The thing is is that, outside the Schengen area, visas are entirely each country's prerogative. Nobody can issue a “global” visa, it's not a mere technical issue but fundamentally at odds with the way international law and passports/visa work. One way or the other, you must obtain an authorisation to enter from each country you want to visit so having someone secure them for you one-by-one is the best you can do.
In fact, trips to various consulates are not the main difficulty with getting visas for a round-the-world journey. The main issue if you want to do it all at once and in a short time is that you often cannot get visas more than 2-3 months in advance and will often have to wait for them (at least of few days, possibly weeks) so that getting all the visas all at once before the journey might be impossible. It might also be difficult to apply from a country where you are not a resident, meaning you can't always get what you need on the road and might therefore need to return to Belgium once or twice in the middle of the trip.

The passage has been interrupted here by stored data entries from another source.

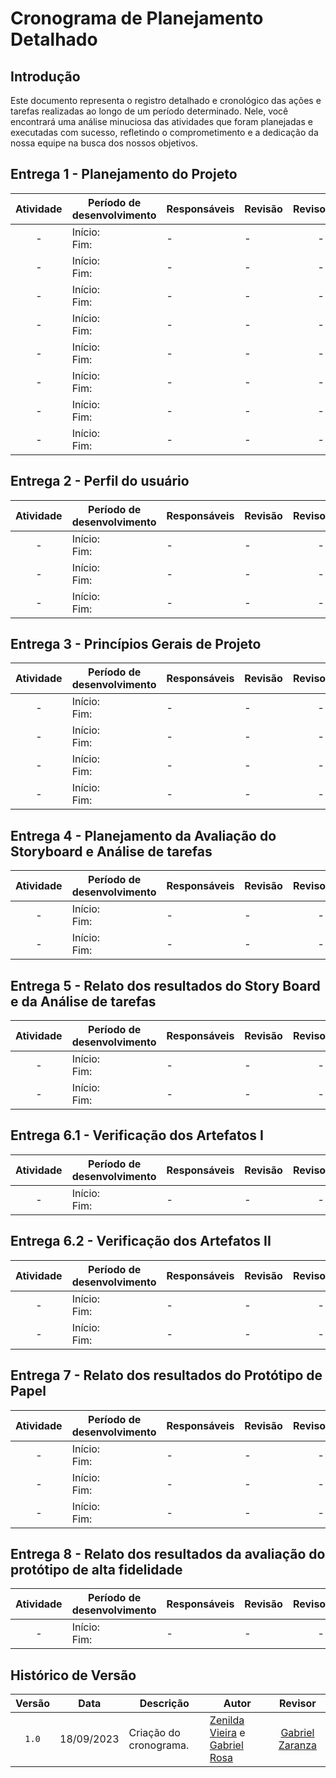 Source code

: # Cronograma de Planejamento Detalhado

## Introdução
Este documento representa o registro detalhado e cronológico das ações e tarefas realizadas ao longo de um período determinado. Nele, você encontrará uma análise minuciosa das atividades que foram planejadas e executadas com sucesso, refletindo o comprometimento e a dedicação da nossa equipe na busca dos nossos objetivos.

## Entrega 1 - Planejamento do Projeto

|Atividade|Período de desenvolvimento|Responsáveis|Revisão|Revisor(es)|
|:----:|----|---------|-----|:-------:|
| - | Início: <br/> Fim: | - | - | - |
| - | Início: <br/> Fim: | - | - | - |
| - | Início: <br/> Fim: | - | - | - |
| - | Início: <br/> Fim: | - | - | - |
| - | Início: <br/> Fim: | - | - | - |
| - | Início: <br/> Fim: | - | - | - |
| - | Início: <br/> Fim: | - | - | - |
| - | Início: <br/> Fim: | - | - | - |


## Entrega 2 - Perfil do usuário

|Atividade|Período de desenvolvimento|Responsáveis|Revisão|Revisor(es)|
|:----:|----|---------|-----|:-------:|
| - | Início: <br/> Fim: | - | - | - |
| - | Início: <br/> Fim: | - | - | - |
| - | Início: <br/> Fim: | - | - | - |

## Entrega 3 - Princípios Gerais de Projeto

|Atividade|Período de desenvolvimento|Responsáveis|Revisão|Revisor(es)|
|:----:|----|---------|-----|:-------:|
| - | Início: <br/> Fim: | - | - | - |
| - | Início: <br/> Fim: | - | - | - |
| - | Início: <br/> Fim: | - | - | - |
| - | Início: <br/> Fim: | - | - | - |

## Entrega 4 - Planejamento da Avaliação do Storyboard e Análise de tarefas

|Atividade|Período de desenvolvimento|Responsáveis|Revisão|Revisor(es)|
|:----:|----|---------|-----|:-------:|
| - | Início: <br/> Fim: | - | - | - |
| - | Início: <br/> Fim: | - | - | - |

## Entrega 5 - Relato dos resultados do Story Board e da Análise de tarefas

|Atividade|Período de desenvolvimento|Responsáveis|Revisão|Revisor(es)|
|:----:|----|---------|-----|:-------:|
| - | Início: <br/> Fim: | - | - | - |
| - | Início: <br/> Fim: | - | - | - |

## Entrega 6.1 - Verificação dos Artefatos I

|Atividade|Período de desenvolvimento|Responsáveis|Revisão|Revisor(es)|
|:----:|----|---------|-----|:-------:|
| - | Início: <br/> Fim: | - | - | - |

## Entrega 6.2 - Verificação dos Artefatos II


|Atividade|Período de desenvolvimento|Responsáveis|Revisão|Revisor(es)|
|:----:|----|---------|-----|:-------:|
| - | Início: <br/> Fim: | - | - | - |
| - | Início: <br/> Fim: | - | - | - |

## Entrega 7 - Relato dos resultados do Protótipo de Papel
|Atividade|Período de desenvolvimento|Responsáveis|Revisão|Revisor(es)|
|:----:|----|---------|-----|:-------:|
| - | Início: <br/> Fim: | - | - | - |
| - | Início: <br/> Fim: | - | - | - |
| - | Início: <br/> Fim: | - | - | - |

## Entrega 8 -  Relato dos resultados da avaliação do protótipo de alta fidelidade

|Atividade|Período de desenvolvimento|Responsáveis|Revisão|Revisor(es)|
|:----:|----|---------|-----|:-------:|
| - | Início: <br/> Fim: | - | - | - |

## Histórico de Versão

|Versão|Data|Descrição|Autor|Revisor|
|:----:|----|---------|-----|:-------:|
|`1.0`|18/09/2023|Criação do cronograma.| [Zenilda Vieira](https://github.com/ZenildaVieira) e [Gabriel Rosa](https://github.com/gabrielrosa09) | [Gabriel Zaranza](https://github.com/GZaranza) |            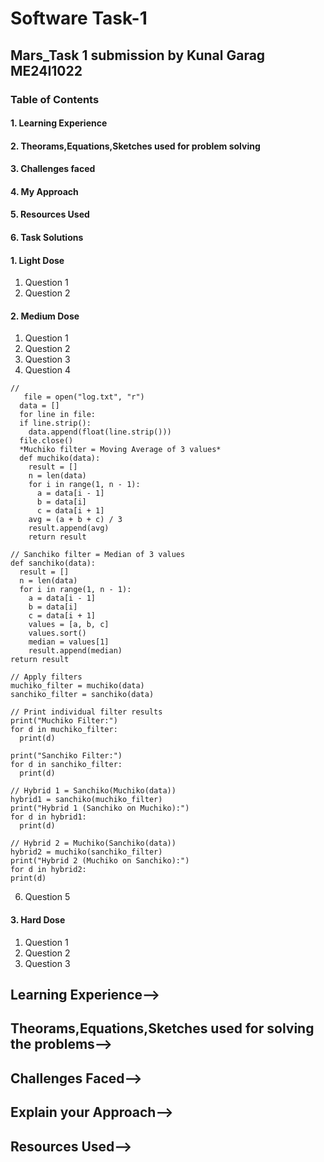 # Software Task-1
## Mars_Task 1 submission by Kunal Garag ME24I1022
### **Table of Contents** 
#### 1. Learning Experience
#### 2. Theorams,Equations,Sketches used for problem solving
#### 3. Challenges faced
#### 4. My Approach
#### 5. Resources Used
#### 6. Task Solutions
#### 1. Light Dose
  1. Question 1
  2. Question 2
 #### 2. Medium Dose
  1. Question 1
  2. Question 2
  3. Question 3
  4. Question 4
    
    //
       file = open("log.txt", "r")
      data = []
      for line in file:
      if line.strip():
        data.append(float(line.strip()))
      file.close()
      *Muchiko filter = Moving Average of 3 values*
      def muchiko(data):
        result = []
        n = len(data)
        for i in range(1, n - 1):
          a = data[i - 1]
          b = data[i]
          c = data[i + 1]
        avg = (a + b + c) / 3
        result.append(avg)
        return result

    // Sanchiko filter = Median of 3 values
    def sanchiko(data):
      result = []
      n = len(data)
      for i in range(1, n - 1):
        a = data[i - 1]
        b = data[i]
        c = data[i + 1]
        values = [a, b, c]
        values.sort()
        median = values[1]
        result.append(median)
    return result

    // Apply filters
    muchiko_filter = muchiko(data)
    sanchiko_filter = sanchiko(data)

    // Print individual filter results
    print("Muchiko Filter:")
    for d in muchiko_filter:
      print(d)

    print("Sanchiko Filter:")
    for d in sanchiko_filter:
      print(d)

    // Hybrid 1 = Sanchiko(Muchiko(data))
    hybrid1 = sanchiko(muchiko_filter)
    print("Hybrid 1 (Sanchiko on Muchiko):")
    for d in hybrid1:
      print(d)

    // Hybrid 2 = Muchiko(Sanchiko(data))
    hybrid2 = muchiko(sanchiko_filter)
    print("Hybrid 2 (Muchiko on Sanchiko):")
    for d in hybrid2:
    print(d)

  6. Question 5
  #### 3. Hard Dose
  1. Question 1
  2. Question 2
  3. Question 3

## Learning Experience-->
## Theorams,Equations,Sketches used for solving the problems-->
## Challenges Faced-->
## Explain your Approach-->
## Resources Used-->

Beyond visa-free travel, your location and citizenship have a few other advantages. It's (much) more expensive but Belgium offers special passports with more pages and tend to issue them quickly, which would ease the process. And with the European institutions and everything, many countries have a representation in Brussels so at least you don't have to travel very far to find their nearest consulate (according to Wikipedia, there are 185 embassies in Belgium more than in Paris, Berlin or London; by comparison Greece has 80 or so and Malta has only 20).